Required action: Wherever the string "returned" turns up in the data, copy the whole line.

Extracted material:
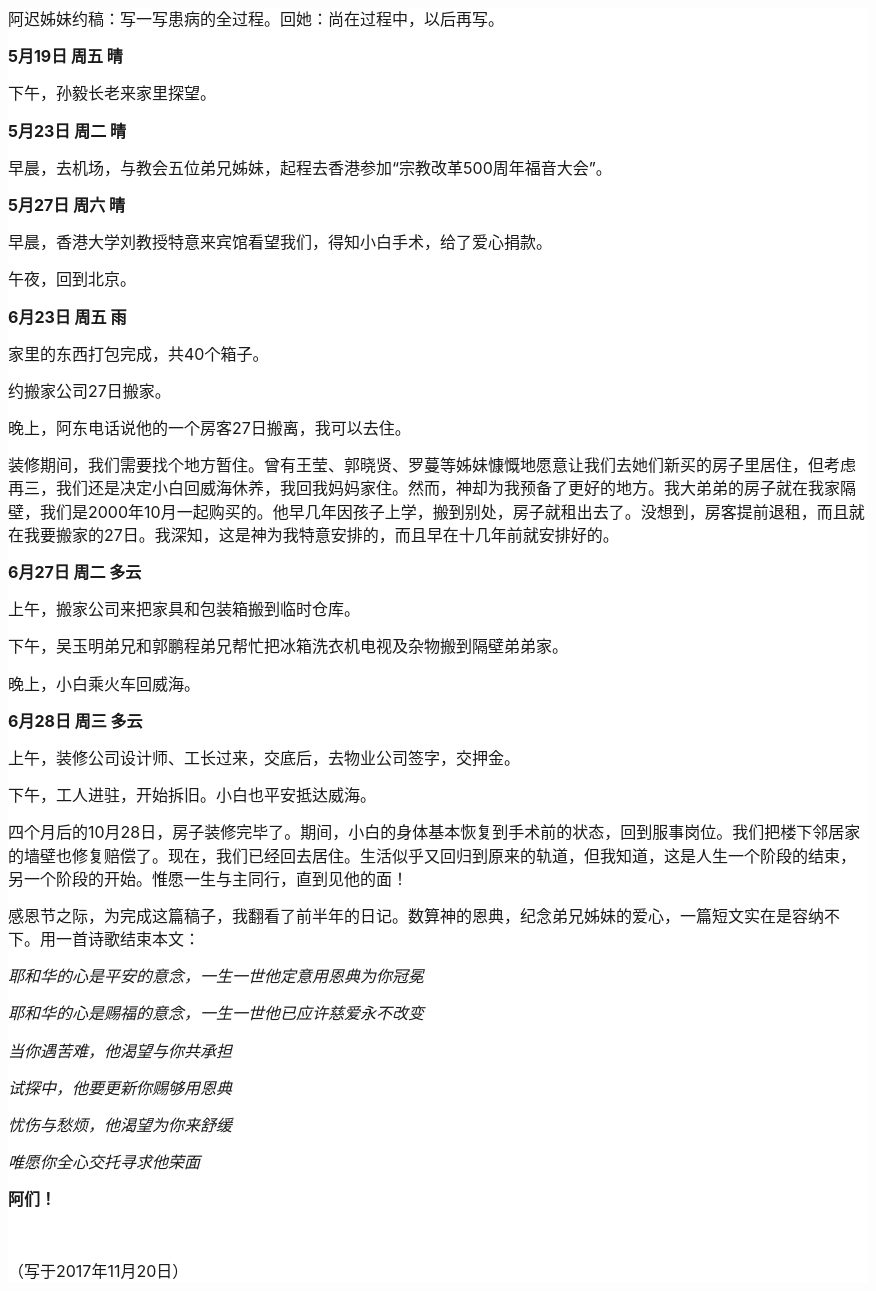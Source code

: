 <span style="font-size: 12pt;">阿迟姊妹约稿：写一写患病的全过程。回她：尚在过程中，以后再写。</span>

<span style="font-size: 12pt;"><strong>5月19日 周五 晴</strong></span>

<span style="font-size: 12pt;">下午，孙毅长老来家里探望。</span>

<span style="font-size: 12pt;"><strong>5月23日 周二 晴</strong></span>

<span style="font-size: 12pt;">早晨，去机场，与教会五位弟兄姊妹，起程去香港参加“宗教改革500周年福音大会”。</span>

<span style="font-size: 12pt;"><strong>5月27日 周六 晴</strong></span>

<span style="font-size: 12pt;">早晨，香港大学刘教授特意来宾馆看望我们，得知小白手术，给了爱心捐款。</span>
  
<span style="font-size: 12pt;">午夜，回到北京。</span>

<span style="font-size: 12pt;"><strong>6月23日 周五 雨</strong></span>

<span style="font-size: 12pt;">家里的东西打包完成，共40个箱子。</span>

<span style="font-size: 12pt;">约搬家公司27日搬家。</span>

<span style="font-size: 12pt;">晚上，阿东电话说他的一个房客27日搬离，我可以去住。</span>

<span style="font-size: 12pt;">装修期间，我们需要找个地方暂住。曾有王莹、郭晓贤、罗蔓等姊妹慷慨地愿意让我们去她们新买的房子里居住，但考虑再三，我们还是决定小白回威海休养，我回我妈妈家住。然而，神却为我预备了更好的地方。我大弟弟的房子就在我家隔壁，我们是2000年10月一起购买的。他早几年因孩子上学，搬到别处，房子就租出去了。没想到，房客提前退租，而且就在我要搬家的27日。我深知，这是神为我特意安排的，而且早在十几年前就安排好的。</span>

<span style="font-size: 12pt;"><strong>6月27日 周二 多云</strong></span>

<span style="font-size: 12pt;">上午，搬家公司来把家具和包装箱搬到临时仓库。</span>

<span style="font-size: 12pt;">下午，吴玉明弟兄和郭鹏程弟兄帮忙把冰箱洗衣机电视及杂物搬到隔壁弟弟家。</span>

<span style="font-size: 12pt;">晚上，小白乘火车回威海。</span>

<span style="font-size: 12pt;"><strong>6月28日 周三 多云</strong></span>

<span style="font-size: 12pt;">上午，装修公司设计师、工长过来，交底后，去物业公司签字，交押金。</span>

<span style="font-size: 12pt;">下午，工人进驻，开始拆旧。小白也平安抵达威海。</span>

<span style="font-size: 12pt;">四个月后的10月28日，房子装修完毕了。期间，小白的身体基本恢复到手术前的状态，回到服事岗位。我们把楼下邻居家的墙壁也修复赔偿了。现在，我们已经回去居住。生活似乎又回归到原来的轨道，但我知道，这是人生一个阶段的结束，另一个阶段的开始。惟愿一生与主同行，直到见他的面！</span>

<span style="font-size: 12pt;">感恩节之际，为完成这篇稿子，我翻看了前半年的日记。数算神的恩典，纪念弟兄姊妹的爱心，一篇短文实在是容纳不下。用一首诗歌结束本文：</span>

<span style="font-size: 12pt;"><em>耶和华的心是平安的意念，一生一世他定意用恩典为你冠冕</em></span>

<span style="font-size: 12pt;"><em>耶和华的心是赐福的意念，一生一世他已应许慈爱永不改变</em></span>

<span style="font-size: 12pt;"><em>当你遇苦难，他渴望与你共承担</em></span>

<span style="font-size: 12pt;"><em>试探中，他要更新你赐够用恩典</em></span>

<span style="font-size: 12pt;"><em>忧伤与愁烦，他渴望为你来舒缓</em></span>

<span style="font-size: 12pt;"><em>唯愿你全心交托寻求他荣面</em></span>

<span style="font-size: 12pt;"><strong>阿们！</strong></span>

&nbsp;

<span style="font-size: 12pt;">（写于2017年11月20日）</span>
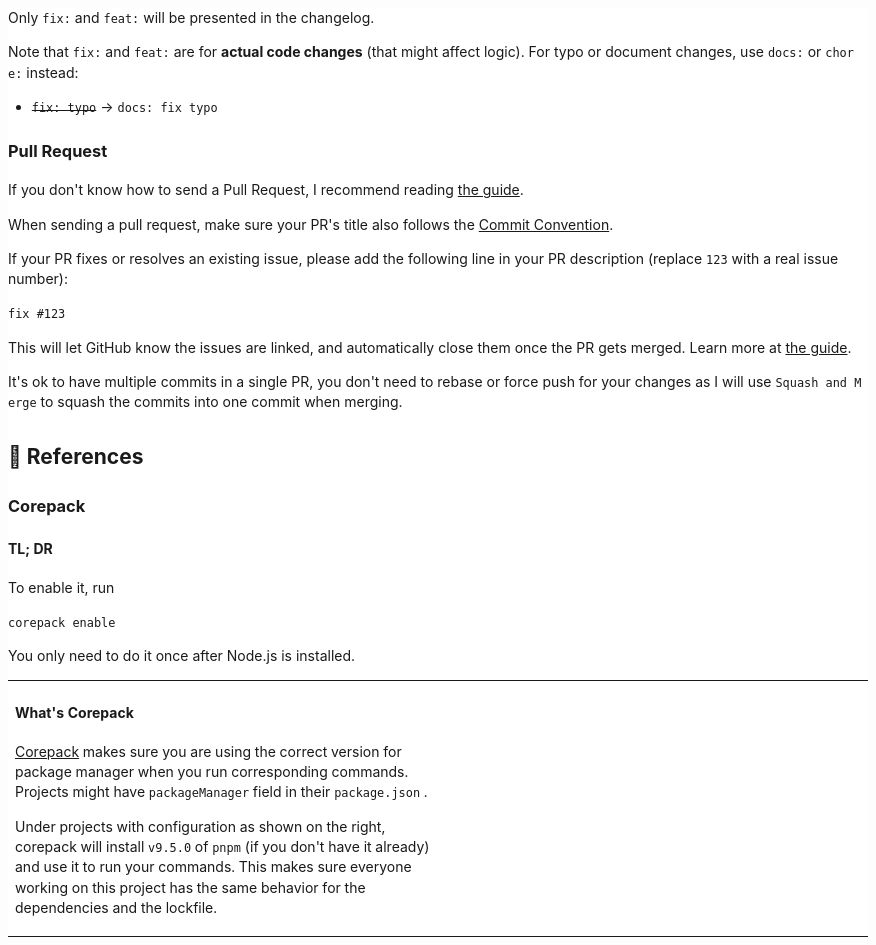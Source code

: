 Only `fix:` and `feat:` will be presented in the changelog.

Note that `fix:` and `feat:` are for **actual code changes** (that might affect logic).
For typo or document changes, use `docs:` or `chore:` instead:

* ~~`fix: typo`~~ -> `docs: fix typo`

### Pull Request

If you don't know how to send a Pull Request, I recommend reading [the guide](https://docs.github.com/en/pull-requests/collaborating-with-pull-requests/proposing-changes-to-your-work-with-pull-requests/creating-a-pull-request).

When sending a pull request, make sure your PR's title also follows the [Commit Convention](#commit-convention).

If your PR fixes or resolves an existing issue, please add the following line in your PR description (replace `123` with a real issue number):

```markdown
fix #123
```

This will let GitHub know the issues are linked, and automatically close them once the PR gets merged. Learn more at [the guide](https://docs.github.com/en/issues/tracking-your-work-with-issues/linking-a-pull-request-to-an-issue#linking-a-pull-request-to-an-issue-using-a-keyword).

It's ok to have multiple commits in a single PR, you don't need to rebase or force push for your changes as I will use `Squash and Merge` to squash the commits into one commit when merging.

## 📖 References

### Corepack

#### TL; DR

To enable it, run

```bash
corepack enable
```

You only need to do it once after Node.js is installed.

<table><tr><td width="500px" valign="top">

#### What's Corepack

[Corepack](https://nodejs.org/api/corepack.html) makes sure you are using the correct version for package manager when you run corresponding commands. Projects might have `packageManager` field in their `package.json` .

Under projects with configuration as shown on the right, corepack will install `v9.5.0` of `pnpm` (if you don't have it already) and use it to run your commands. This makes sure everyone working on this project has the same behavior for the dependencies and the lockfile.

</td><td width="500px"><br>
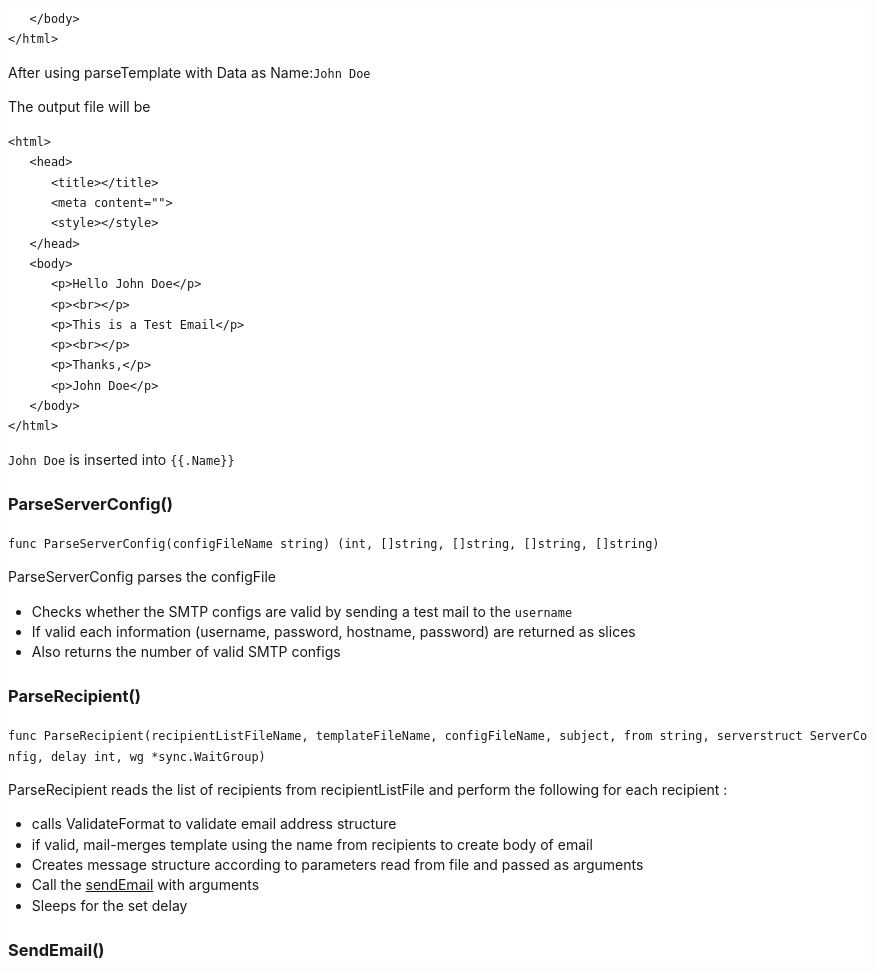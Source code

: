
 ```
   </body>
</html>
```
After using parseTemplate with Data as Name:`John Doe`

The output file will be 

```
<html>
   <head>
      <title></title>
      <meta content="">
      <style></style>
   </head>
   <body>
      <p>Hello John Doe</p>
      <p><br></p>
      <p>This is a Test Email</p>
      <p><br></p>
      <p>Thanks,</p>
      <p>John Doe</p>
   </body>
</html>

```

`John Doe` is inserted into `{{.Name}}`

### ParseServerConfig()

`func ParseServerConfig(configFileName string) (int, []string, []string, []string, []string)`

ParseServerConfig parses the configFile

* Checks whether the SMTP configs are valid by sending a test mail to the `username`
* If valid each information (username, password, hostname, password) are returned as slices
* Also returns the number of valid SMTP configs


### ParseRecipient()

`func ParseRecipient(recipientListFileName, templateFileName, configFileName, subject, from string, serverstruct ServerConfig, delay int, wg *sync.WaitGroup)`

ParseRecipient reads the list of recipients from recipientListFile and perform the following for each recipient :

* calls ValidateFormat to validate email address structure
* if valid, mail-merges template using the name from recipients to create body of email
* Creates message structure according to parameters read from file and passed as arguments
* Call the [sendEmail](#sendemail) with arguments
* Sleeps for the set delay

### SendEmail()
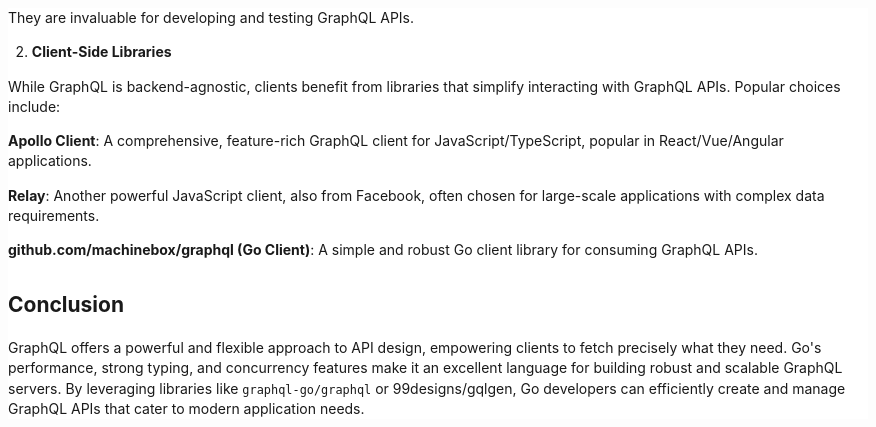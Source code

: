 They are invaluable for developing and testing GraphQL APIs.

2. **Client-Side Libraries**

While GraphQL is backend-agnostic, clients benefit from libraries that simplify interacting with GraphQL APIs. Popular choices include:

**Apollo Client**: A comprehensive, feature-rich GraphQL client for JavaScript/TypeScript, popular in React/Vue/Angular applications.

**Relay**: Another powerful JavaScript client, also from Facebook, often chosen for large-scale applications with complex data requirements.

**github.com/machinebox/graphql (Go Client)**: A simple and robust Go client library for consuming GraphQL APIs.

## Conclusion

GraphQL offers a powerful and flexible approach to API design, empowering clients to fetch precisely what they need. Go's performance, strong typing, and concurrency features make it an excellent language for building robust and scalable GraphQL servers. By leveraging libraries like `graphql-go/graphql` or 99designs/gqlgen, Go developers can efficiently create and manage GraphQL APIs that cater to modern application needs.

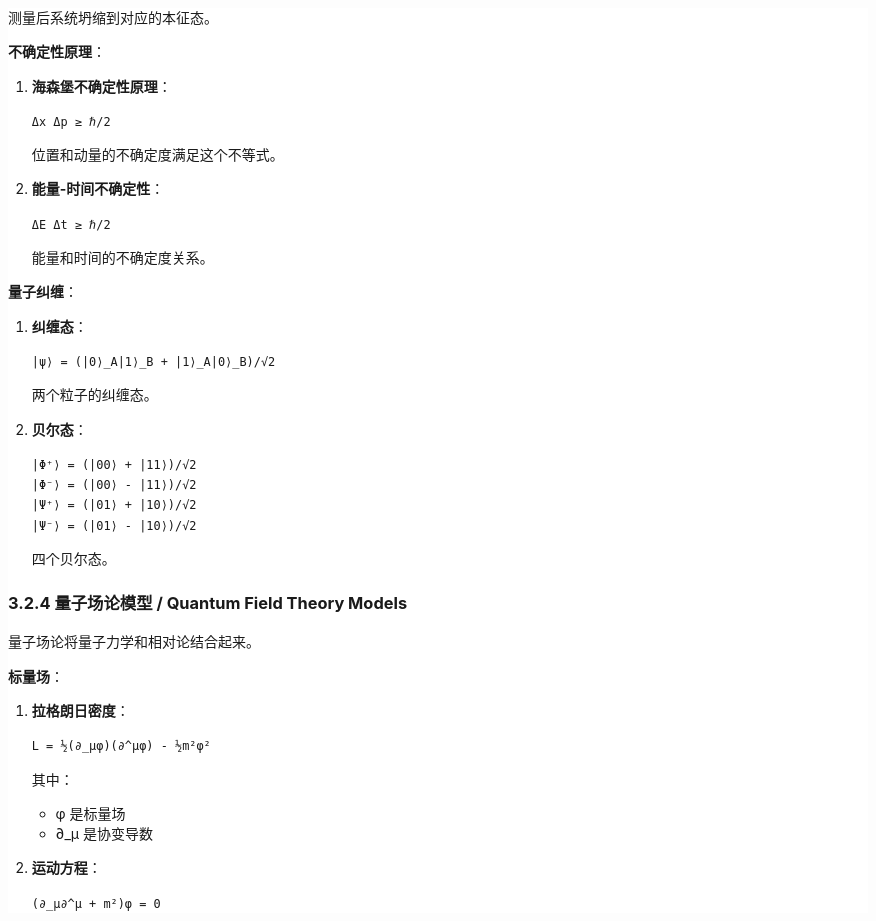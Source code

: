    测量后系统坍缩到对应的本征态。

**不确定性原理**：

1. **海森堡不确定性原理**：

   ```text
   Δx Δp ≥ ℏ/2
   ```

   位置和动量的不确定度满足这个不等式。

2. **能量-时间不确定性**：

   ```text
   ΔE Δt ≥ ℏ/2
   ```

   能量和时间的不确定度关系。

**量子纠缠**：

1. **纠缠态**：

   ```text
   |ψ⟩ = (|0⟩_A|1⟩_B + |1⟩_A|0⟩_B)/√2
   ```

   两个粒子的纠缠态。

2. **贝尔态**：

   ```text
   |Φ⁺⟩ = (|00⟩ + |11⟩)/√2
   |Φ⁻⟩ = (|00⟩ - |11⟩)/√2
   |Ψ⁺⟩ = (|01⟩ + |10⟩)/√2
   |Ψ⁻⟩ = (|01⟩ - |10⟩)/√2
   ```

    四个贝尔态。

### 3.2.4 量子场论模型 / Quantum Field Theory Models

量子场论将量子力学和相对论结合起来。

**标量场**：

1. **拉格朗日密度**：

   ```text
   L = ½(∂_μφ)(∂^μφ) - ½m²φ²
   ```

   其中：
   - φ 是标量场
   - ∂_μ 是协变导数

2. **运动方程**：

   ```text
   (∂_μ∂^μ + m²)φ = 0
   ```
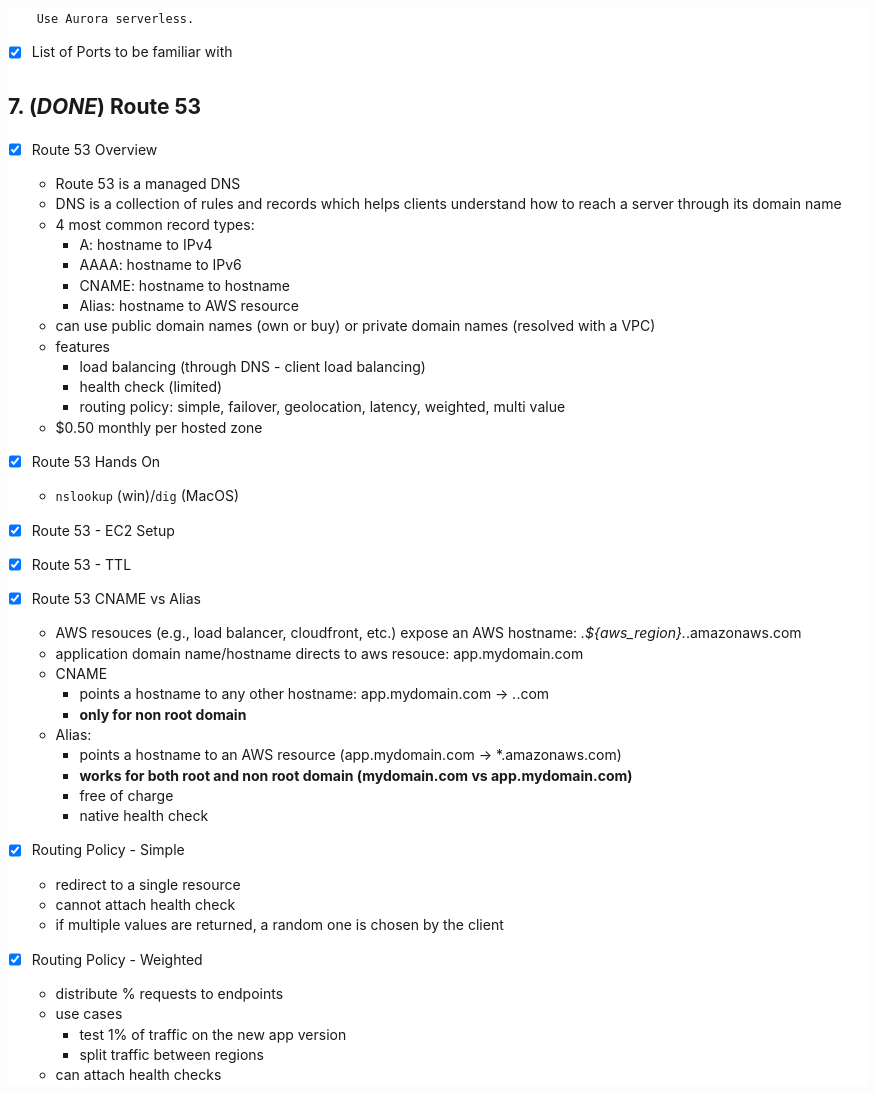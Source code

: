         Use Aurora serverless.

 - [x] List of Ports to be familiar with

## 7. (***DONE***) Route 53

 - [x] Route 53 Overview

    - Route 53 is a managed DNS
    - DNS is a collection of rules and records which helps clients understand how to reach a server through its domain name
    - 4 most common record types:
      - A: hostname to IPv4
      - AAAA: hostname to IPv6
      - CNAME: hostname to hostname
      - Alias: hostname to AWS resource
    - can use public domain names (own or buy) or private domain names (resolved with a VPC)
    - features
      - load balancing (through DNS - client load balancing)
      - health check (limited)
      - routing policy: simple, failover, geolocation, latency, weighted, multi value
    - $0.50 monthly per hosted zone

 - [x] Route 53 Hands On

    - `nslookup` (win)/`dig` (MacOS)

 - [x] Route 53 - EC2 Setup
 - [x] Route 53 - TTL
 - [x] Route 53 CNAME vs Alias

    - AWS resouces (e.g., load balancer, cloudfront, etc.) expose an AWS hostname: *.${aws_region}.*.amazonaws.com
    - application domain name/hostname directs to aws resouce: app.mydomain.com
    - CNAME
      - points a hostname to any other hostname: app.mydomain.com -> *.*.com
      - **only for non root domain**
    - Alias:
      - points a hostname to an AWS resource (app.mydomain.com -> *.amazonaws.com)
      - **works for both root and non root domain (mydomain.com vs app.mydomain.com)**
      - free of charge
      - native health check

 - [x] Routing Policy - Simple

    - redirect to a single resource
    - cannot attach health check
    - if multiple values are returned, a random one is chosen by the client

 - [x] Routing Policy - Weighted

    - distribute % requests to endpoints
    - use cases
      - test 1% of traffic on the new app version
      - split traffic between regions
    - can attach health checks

Answer section:
* If valid each information (username, password, hostname, password) are returned as slices
    - if multiple values are returned, a random one is chosen by the client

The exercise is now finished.